MAHLER: Symphony  No. 2 “Resurrection” – Soloists/Vienna Philharmonic Orchestra/ Pierre Boulez – DGG B0006684-02, 80:38  ****: 
“If God were to select a symphony orchestra for his own, it would be the Vienna Philharmonic.”  The unique Mahler sound is endemic for the VPO. Curious that this Orchestra required an association with Leonard Bernstein to become intimately acquainted with the symphonies of Gustav Mahler.
Pierre Boulez has recorded a magnificent glowing performance of No. 2, “Resurrection”, to continue his ongoing Mahler cycle.  Tenderness and lyricism are in abundance as well as the special sturm und drang und kitch which Mahler concocted for this symphony. There is excitement in abundance in the first movement, “Totenfier”, and in the final apotheosis- that mighty cry of jubilation as resurrection  is at hand. The finale of the Symphony No. 2 is pure musical drama.  It is as free in form and as riveting for the listener as is the final choral movement of the Beethoven Ninth.
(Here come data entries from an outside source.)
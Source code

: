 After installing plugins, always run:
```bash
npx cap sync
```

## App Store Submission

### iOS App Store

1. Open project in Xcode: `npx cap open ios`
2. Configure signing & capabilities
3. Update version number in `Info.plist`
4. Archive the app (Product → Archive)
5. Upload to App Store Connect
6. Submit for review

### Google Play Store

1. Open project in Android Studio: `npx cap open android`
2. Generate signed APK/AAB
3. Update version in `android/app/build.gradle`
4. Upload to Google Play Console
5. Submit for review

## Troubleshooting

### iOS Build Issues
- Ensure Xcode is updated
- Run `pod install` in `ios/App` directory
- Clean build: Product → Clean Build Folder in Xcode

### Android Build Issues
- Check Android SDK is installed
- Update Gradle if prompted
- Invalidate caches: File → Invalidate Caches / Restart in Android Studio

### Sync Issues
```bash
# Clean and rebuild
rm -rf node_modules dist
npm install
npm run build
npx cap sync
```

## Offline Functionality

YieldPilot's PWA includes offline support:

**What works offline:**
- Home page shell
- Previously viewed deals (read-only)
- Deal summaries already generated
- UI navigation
Pierre Boulez’ stateside Mahler orchestra is The Cleveland .  He has recorded Symphonies Nos. 4 and 7 with them.  It is fascinating how similar the sounds of the Vienna Philharmonic and Cleveland Orchestras become under Boulez. Contrary to the usual readings, Boulez creates a lighter Mahler voicing.  All details are deftly laid out and balanced amidst enormous dynamic range. The  drama, the humor, and the thunder – all are here! Glorious!
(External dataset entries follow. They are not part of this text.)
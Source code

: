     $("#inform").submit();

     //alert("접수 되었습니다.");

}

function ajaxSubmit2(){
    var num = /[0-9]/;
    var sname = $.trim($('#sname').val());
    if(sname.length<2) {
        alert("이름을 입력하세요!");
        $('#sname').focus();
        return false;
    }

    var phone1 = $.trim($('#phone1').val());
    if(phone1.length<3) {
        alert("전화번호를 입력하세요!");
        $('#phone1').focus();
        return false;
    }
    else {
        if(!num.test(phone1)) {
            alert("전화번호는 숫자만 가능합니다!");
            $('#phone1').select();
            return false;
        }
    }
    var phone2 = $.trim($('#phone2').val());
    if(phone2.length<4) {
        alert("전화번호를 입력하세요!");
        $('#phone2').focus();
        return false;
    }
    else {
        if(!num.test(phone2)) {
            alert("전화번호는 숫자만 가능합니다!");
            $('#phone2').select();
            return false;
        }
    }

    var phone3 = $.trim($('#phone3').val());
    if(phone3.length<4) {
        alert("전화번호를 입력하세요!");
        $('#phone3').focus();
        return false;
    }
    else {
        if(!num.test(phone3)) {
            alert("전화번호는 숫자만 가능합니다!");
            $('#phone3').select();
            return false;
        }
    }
This CD is an aural  facsimile of the Vienna Philharmonic Orchestra at home in the Grosse Saal of the Musikverein.  The soloists, Michelle DeYoung and Christine Schafer are “Resurrection” specialists.  They sing beautifully with the youthful ardor and  tenderness unique to Mahler.
Within the final movement the soloists are heard to unearthly arise from within the orchestra, singing  Mahler’s adaptation of the Klopstock “Resurrection” chorale, the inspiration for this  work.  The DGG  CD presents to the listener the potential for an overwhelming emotional/religious experience.  Pierre Boulez, The Vienna Philharmonic, De Young, Schafer, the Wiener Singverein and the DGG engineers provide this for me unlike any other recording.
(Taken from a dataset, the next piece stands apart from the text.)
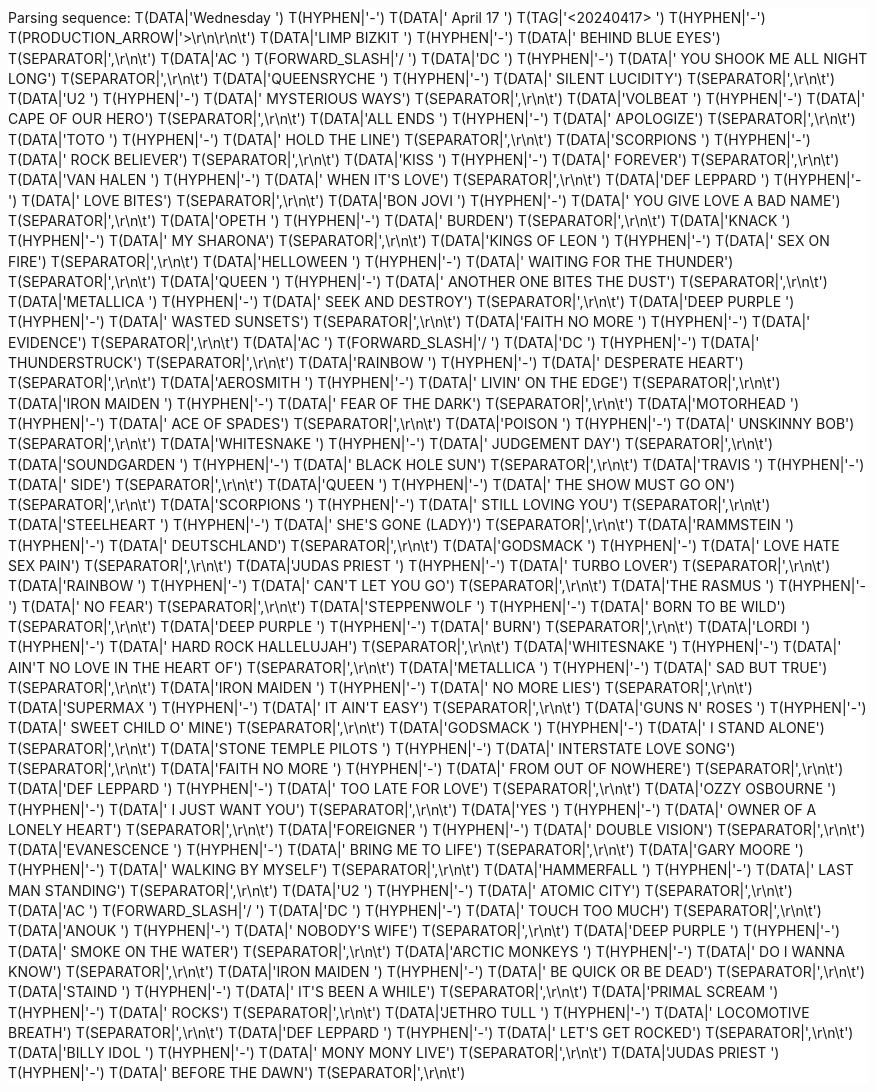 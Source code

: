 Parsing sequence: T(DATA|'Wednesday ') T(HYPHEN|'-') T(DATA|' April 17 ') T(TAG|'<20240417> ') T(HYPHEN|'-') T(PRODUCTION_ARROW|'>\r\n\r\n\t') T(DATA|'LIMP BIZKIT ') T(HYPHEN|'-') T(DATA|' BEHIND BLUE EYES') T(SEPARATOR|',\r\n\t') T(DATA|'AC ') T(FORWARD_SLASH|'/ ') T(DATA|'DC ') T(HYPHEN|'-') T(DATA|' YOU SHOOK ME ALL NIGHT LONG') T(SEPARATOR|',\r\n\t') T(DATA|'QUEENSRYCHE ') T(HYPHEN|'-') T(DATA|' SILENT LUCIDITY') T(SEPARATOR|',\r\n\t') T(DATA|'U2 ') T(HYPHEN|'-') T(DATA|' MYSTERIOUS WAYS') T(SEPARATOR|',\r\n\t') T(DATA|'VOLBEAT ') T(HYPHEN|'-') T(DATA|' CAPE OF OUR HERO') T(SEPARATOR|',\r\n\t') T(DATA|'ALL ENDS ') T(HYPHEN|'-') T(DATA|' APOLOGIZE') T(SEPARATOR|',\r\n\t') T(DATA|'TOTO ') T(HYPHEN|'-') T(DATA|' HOLD THE LINE') T(SEPARATOR|',\r\n\t') T(DATA|'SCORPIONS ') T(HYPHEN|'-') T(DATA|' ROCK BELIEVER') T(SEPARATOR|',\r\n\t') T(DATA|'KISS ') T(HYPHEN|'-') T(DATA|' FOREVER') T(SEPARATOR|',\r\n\t') T(DATA|'VAN HALEN ') T(HYPHEN|'-') T(DATA|' WHEN IT'S LOVE') T(SEPARATOR|',\r\n\t') T(DATA|'DEF LEPPARD ') T(HYPHEN|'-') T(DATA|' LOVE BITES') T(SEPARATOR|',\r\n\t') T(DATA|'BON JOVI ') T(HYPHEN|'-') T(DATA|' YOU GIVE LOVE A BAD NAME') T(SEPARATOR|',\r\n\t') T(DATA|'OPETH ') T(HYPHEN|'-') T(DATA|' BURDEN') T(SEPARATOR|',\r\n\t') T(DATA|'KNACK ') T(HYPHEN|'-') T(DATA|' MY SHARONA') T(SEPARATOR|',\r\n\t') T(DATA|'KINGS OF LEON ') T(HYPHEN|'-') T(DATA|' SEX ON FIRE') T(SEPARATOR|',\r\n\t') T(DATA|'HELLOWEEN ') T(HYPHEN|'-') T(DATA|' WAITING FOR THE THUNDER') T(SEPARATOR|',\r\n\t') T(DATA|'QUEEN ') T(HYPHEN|'-') T(DATA|' ANOTHER ONE BITES THE DUST') T(SEPARATOR|',\r\n\t') T(DATA|'METALLICA ') T(HYPHEN|'-') T(DATA|' SEEK AND DESTROY') T(SEPARATOR|',\r\n\t') T(DATA|'DEEP PURPLE ') T(HYPHEN|'-') T(DATA|' WASTED SUNSETS') T(SEPARATOR|',\r\n\t') T(DATA|'FAITH NO MORE ') T(HYPHEN|'-') T(DATA|' EVIDENCE') T(SEPARATOR|',\r\n\t') T(DATA|'AC ') T(FORWARD_SLASH|'/ ') T(DATA|'DC ') T(HYPHEN|'-') T(DATA|' THUNDERSTRUCK') T(SEPARATOR|',\r\n\t') T(DATA|'RAINBOW ') T(HYPHEN|'-') T(DATA|' DESPERATE HEART') T(SEPARATOR|',\r\n\t') T(DATA|'AEROSMITH ') T(HYPHEN|'-') T(DATA|' LIVIN' ON THE EDGE') T(SEPARATOR|',\r\n\t') T(DATA|'IRON MAIDEN ') T(HYPHEN|'-') T(DATA|' FEAR OF THE DARK') T(SEPARATOR|',\r\n\t') T(DATA|'MOTORHEAD ') T(HYPHEN|'-') T(DATA|' ACE OF SPADES') T(SEPARATOR|',\r\n\t') T(DATA|'POISON ') T(HYPHEN|'-') T(DATA|' UNSKINNY BOB') T(SEPARATOR|',\r\n\t') T(DATA|'WHITESNAKE ') T(HYPHEN|'-') T(DATA|' JUDGEMENT DAY') T(SEPARATOR|',\r\n\t') T(DATA|'SOUNDGARDEN ') T(HYPHEN|'-') T(DATA|' BLACK HOLE SUN') T(SEPARATOR|',\r\n\t') T(DATA|'TRAVIS ') T(HYPHEN|'-') T(DATA|' SIDE') T(SEPARATOR|',\r\n\t') T(DATA|'QUEEN ') T(HYPHEN|'-') T(DATA|' THE SHOW MUST GO ON') T(SEPARATOR|',\r\n\t') T(DATA|'SCORPIONS ') T(HYPHEN|'-') T(DATA|' STILL LOVING YOU') T(SEPARATOR|',\r\n\t') T(DATA|'STEELHEART ') T(HYPHEN|'-') T(DATA|' SHE'S GONE (LADY)') T(SEPARATOR|',\r\n\t') T(DATA|'RAMMSTEIN ') T(HYPHEN|'-') T(DATA|' DEUTSCHLAND') T(SEPARATOR|',\r\n\t') T(DATA|'GODSMACK ') T(HYPHEN|'-') T(DATA|' LOVE HATE SEX PAIN') T(SEPARATOR|',\r\n\t') T(DATA|'JUDAS PRIEST ') T(HYPHEN|'-') T(DATA|' TURBO LOVER') T(SEPARATOR|',\r\n\t') T(DATA|'RAINBOW ') T(HYPHEN|'-') T(DATA|' CAN'T LET YOU GO') T(SEPARATOR|',\r\n\t') T(DATA|'THE RASMUS ') T(HYPHEN|'-') T(DATA|' NO FEAR') T(SEPARATOR|',\r\n\t') T(DATA|'STEPPENWOLF ') T(HYPHEN|'-') T(DATA|' BORN TO BE WILD') T(SEPARATOR|',\r\n\t') T(DATA|'DEEP PURPLE ') T(HYPHEN|'-') T(DATA|' BURN') T(SEPARATOR|',\r\n\t') T(DATA|'LORDI ') T(HYPHEN|'-') T(DATA|' HARD ROCK HALLELUJAH') T(SEPARATOR|',\r\n\t') T(DATA|'WHITESNAKE ') T(HYPHEN|'-') T(DATA|' AIN'T NO LOVE IN THE HEART OF') T(SEPARATOR|',\r\n\t') T(DATA|'METALLICA ') T(HYPHEN|'-') T(DATA|' SAD BUT TRUE') T(SEPARATOR|',\r\n\t') T(DATA|'IRON MAIDEN ') T(HYPHEN|'-') T(DATA|' NO MORE LIES') T(SEPARATOR|',\r\n\t') T(DATA|'SUPERMAX ') T(HYPHEN|'-') T(DATA|' IT AIN'T EASY') T(SEPARATOR|',\r\n\t') T(DATA|'GUNS N' ROSES ') T(HYPHEN|'-') T(DATA|' SWEET CHILD O' MINE') T(SEPARATOR|',\r\n\t') T(DATA|'GODSMACK ') T(HYPHEN|'-') T(DATA|' I STAND ALONE') T(SEPARATOR|',\r\n\t') T(DATA|'STONE TEMPLE PILOTS ') T(HYPHEN|'-') T(DATA|' INTERSTATE LOVE SONG') T(SEPARATOR|',\r\n\t') T(DATA|'FAITH NO MORE ') T(HYPHEN|'-') T(DATA|' FROM OUT OF NOWHERE') T(SEPARATOR|',\r\n\t') T(DATA|'DEF LEPPARD ') T(HYPHEN|'-') T(DATA|' TOO LATE FOR LOVE') T(SEPARATOR|',\r\n\t') T(DATA|'OZZY OSBOURNE ') T(HYPHEN|'-') T(DATA|' I JUST WANT YOU') T(SEPARATOR|',\r\n\t') T(DATA|'YES ') T(HYPHEN|'-') T(DATA|' OWNER OF A LONELY HEART') T(SEPARATOR|',\r\n\t') T(DATA|'FOREIGNER ') T(HYPHEN|'-') T(DATA|' DOUBLE VISION') T(SEPARATOR|',\r\n\t') T(DATA|'EVANESCENCE ') T(HYPHEN|'-') T(DATA|' BRING ME TO LIFE') T(SEPARATOR|',\r\n\t') T(DATA|'GARY MOORE ') T(HYPHEN|'-') T(DATA|' WALKING BY MYSELF') T(SEPARATOR|',\r\n\t') T(DATA|'HAMMERFALL ') T(HYPHEN|'-') T(DATA|' LAST MAN STANDING') T(SEPARATOR|',\r\n\t') T(DATA|'U2 ') T(HYPHEN|'-') T(DATA|' ATOMIC CITY') T(SEPARATOR|',\r\n\t') T(DATA|'AC ') T(FORWARD_SLASH|'/ ') T(DATA|'DC ') T(HYPHEN|'-') T(DATA|' TOUCH TOO MUCH') T(SEPARATOR|',\r\n\t') T(DATA|'ANOUK ') T(HYPHEN|'-') T(DATA|' NOBODY'S WIFE') T(SEPARATOR|',\r\n\t') T(DATA|'DEEP PURPLE ') T(HYPHEN|'-') T(DATA|' SMOKE ON THE WATER') T(SEPARATOR|',\r\n\t') T(DATA|'ARCTIC MONKEYS ') T(HYPHEN|'-') T(DATA|' DO I WANNA KNOW') T(SEPARATOR|',\r\n\t') T(DATA|'IRON MAIDEN ') T(HYPHEN|'-') T(DATA|' BE QUICK OR BE DEAD') T(SEPARATOR|',\r\n\t') T(DATA|'STAIND ') T(HYPHEN|'-') T(DATA|' IT'S BEEN A WHILE') T(SEPARATOR|',\r\n\t') T(DATA|'PRIMAL SCREAM ') T(HYPHEN|'-') T(DATA|' ROCKS') T(SEPARATOR|',\r\n\t') T(DATA|'JETHRO TULL ') T(HYPHEN|'-') T(DATA|' LOCOMOTIVE BREATH') T(SEPARATOR|',\r\n\t') T(DATA|'DEF LEPPARD ') T(HYPHEN|'-') T(DATA|' LET'S GET ROCKED') T(SEPARATOR|',\r\n\t') T(DATA|'BILLY IDOL ') T(HYPHEN|'-') T(DATA|' MONY MONY LIVE') T(SEPARATOR|',\r\n\t') T(DATA|'JUDAS PRIEST ') T(HYPHEN|'-') T(DATA|' BEFORE THE DAWN') T(SEPARATOR|',\r\n\t')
This is a grand achievement. The multichannel SACD should be overwhelming. [If there is one; Universal is backing off from the format…Ed.]

 — Ronald Legum

[Feel I should furnish the alternative view on this one, though please understand I am coming from being a Bernstein fan and not one of Boulez. I don’t hear much sturm und drang from Boulez, though at least he’s not picking it apart stressing tiny details as in most of his performances. It’s just very mild Mahler – an anti-Bernstein approach. Compare with either of Bernstein’s discings or Gilbert Kaplan’s amazing version. And the two vocalists may be specialists, but I couldn’t hear what they were singing…Ed.]